The U.S. men's basketball team looked disjointed and underwhelming in tune-ups, but those were just practice. Practice, apparently, for looking disjointed and underwhelming in their Olympic debut, an 83-76 loss to France in the first game of group play. Zut alors!
Team USA saw its 25-game win streak, dating back to the 2004 Athens games, snapped by a sprightly and cohesive French squad that erased a seven-point deficit in the final minutes by going on a 16-2 run. Evan Fournier led all scorers with 28 points, and when a vaunted defensive squad like the U.S. has no answers for Evan freaking Fournier, you start to think they might be in real trouble.
Even with relatively quiet games from Damian Lillard and Kevin Durant, who fouled out, the Americans could have avoided the upset if they hadn't shot like dogshit in the game's closing minutes.
The U.S. didn't sink a single field goal over the game's final four-plus minutes. It was more than a little depressing to see a whole lot of standing around and a real antipathy for driving the lane, perhaps as a result of FIBA refs, who are much less likely to call fouls than their NBA counterparts. Some—not all—of this USA squad rely to varying degrees on barreling into contact and getting the whistle, but a few exhibitions and most of this game have taught them that they can't rely on that. Hence a rain of threes, and there wasn't much of a Plan B for what to do when those clank.

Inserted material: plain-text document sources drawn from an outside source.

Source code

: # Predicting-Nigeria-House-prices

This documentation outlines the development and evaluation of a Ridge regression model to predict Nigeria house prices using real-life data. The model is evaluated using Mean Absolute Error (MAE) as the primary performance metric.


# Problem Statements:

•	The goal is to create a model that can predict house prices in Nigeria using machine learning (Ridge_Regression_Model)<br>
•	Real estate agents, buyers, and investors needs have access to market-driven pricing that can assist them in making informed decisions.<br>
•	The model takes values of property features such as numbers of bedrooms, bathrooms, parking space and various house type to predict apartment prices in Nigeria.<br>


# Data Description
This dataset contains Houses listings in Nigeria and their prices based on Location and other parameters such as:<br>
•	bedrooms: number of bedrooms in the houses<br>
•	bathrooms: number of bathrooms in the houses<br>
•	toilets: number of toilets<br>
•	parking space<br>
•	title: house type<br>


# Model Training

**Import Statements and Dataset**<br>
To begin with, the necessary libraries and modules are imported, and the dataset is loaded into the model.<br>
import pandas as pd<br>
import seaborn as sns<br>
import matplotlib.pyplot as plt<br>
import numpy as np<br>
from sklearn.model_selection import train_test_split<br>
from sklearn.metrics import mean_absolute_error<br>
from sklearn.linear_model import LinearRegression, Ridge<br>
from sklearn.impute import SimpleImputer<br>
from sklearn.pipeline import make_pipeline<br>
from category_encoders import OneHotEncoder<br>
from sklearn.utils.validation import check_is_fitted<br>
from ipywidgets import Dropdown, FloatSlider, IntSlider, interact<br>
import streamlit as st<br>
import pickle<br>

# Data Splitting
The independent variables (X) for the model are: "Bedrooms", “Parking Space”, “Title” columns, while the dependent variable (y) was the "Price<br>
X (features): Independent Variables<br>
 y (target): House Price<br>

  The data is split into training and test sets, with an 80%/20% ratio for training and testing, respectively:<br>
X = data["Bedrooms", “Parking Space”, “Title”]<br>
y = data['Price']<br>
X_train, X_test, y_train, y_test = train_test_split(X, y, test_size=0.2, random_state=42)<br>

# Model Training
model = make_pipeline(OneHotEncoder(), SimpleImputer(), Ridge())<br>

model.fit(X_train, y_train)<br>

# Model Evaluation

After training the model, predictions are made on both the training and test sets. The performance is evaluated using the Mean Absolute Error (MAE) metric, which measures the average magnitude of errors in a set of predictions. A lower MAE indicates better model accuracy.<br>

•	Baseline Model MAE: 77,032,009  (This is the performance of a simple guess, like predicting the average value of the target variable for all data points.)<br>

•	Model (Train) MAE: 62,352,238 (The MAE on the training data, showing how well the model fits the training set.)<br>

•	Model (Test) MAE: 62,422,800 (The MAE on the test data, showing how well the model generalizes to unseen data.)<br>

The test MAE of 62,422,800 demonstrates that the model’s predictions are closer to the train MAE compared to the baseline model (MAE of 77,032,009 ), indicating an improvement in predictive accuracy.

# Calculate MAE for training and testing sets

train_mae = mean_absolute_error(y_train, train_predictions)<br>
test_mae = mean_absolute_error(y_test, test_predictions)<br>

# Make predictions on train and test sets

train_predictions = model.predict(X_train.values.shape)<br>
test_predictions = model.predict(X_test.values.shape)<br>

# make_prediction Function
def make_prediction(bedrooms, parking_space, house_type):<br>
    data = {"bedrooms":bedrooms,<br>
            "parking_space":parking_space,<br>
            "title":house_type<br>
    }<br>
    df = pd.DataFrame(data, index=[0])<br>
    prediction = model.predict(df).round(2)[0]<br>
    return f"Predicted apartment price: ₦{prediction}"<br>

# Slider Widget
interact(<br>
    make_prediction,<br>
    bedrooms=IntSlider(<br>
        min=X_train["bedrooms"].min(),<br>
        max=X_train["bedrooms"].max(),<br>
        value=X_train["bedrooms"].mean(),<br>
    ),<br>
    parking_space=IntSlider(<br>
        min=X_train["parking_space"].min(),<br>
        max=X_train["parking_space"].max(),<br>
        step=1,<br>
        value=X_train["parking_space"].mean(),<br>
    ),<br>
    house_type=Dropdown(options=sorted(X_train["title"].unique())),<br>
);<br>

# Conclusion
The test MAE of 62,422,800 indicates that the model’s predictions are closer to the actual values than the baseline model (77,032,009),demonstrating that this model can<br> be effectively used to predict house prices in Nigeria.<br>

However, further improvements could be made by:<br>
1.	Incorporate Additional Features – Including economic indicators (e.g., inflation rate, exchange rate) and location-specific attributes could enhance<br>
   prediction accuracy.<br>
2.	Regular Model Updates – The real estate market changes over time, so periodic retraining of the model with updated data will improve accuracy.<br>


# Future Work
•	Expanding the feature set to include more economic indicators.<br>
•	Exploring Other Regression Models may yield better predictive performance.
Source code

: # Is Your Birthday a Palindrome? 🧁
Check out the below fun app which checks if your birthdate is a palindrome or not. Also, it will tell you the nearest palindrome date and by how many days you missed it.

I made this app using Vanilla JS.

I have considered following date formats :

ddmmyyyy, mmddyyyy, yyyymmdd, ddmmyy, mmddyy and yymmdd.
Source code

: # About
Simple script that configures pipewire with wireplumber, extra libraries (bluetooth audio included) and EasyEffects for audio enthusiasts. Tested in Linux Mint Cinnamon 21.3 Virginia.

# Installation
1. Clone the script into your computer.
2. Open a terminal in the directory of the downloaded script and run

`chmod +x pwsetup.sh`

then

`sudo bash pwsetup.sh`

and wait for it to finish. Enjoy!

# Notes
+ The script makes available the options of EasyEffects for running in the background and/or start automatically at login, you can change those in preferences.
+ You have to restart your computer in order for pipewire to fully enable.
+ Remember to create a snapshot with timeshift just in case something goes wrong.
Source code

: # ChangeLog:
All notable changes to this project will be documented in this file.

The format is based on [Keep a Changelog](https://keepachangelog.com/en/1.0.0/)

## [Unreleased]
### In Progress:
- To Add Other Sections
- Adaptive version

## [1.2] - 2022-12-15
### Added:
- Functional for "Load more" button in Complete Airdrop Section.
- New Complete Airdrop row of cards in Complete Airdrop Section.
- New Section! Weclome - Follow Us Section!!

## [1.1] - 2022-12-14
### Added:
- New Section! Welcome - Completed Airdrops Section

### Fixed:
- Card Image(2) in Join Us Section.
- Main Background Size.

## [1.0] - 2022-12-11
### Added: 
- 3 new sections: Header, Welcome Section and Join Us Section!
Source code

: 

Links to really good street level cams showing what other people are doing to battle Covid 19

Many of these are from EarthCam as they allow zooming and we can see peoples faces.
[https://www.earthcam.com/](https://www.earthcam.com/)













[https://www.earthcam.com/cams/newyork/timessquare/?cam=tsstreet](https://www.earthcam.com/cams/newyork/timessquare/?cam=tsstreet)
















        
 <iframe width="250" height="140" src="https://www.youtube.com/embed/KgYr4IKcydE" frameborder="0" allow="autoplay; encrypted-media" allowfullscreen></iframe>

Another factor discouraging the U.S. from playing inside is the makeup of the roster—a whole bunch of midsize scorers, and not a ton of off-ball movers or big men. France, paced by a pair of seven-footers in Rudy Gobert and Vincent Poirier playing alongside each other, routinely won the battles down low, outscoring the U.S. in the paint 32-28, and 16-7 on second-chance points. I'm not sure what can be done about this—Bam Adebayo played heavy starter's minutes, and generally shined—but the U.S. seems ripe for getting pushed around.
The loss is far from a killer for Team USA, but it's probably the only one they're allowed. They play Iran on Wednesday and the Czech Republic on Saturday, and likely have to win both to even advance to the quarterfinals. They should win both. But this wasn't a heartening start.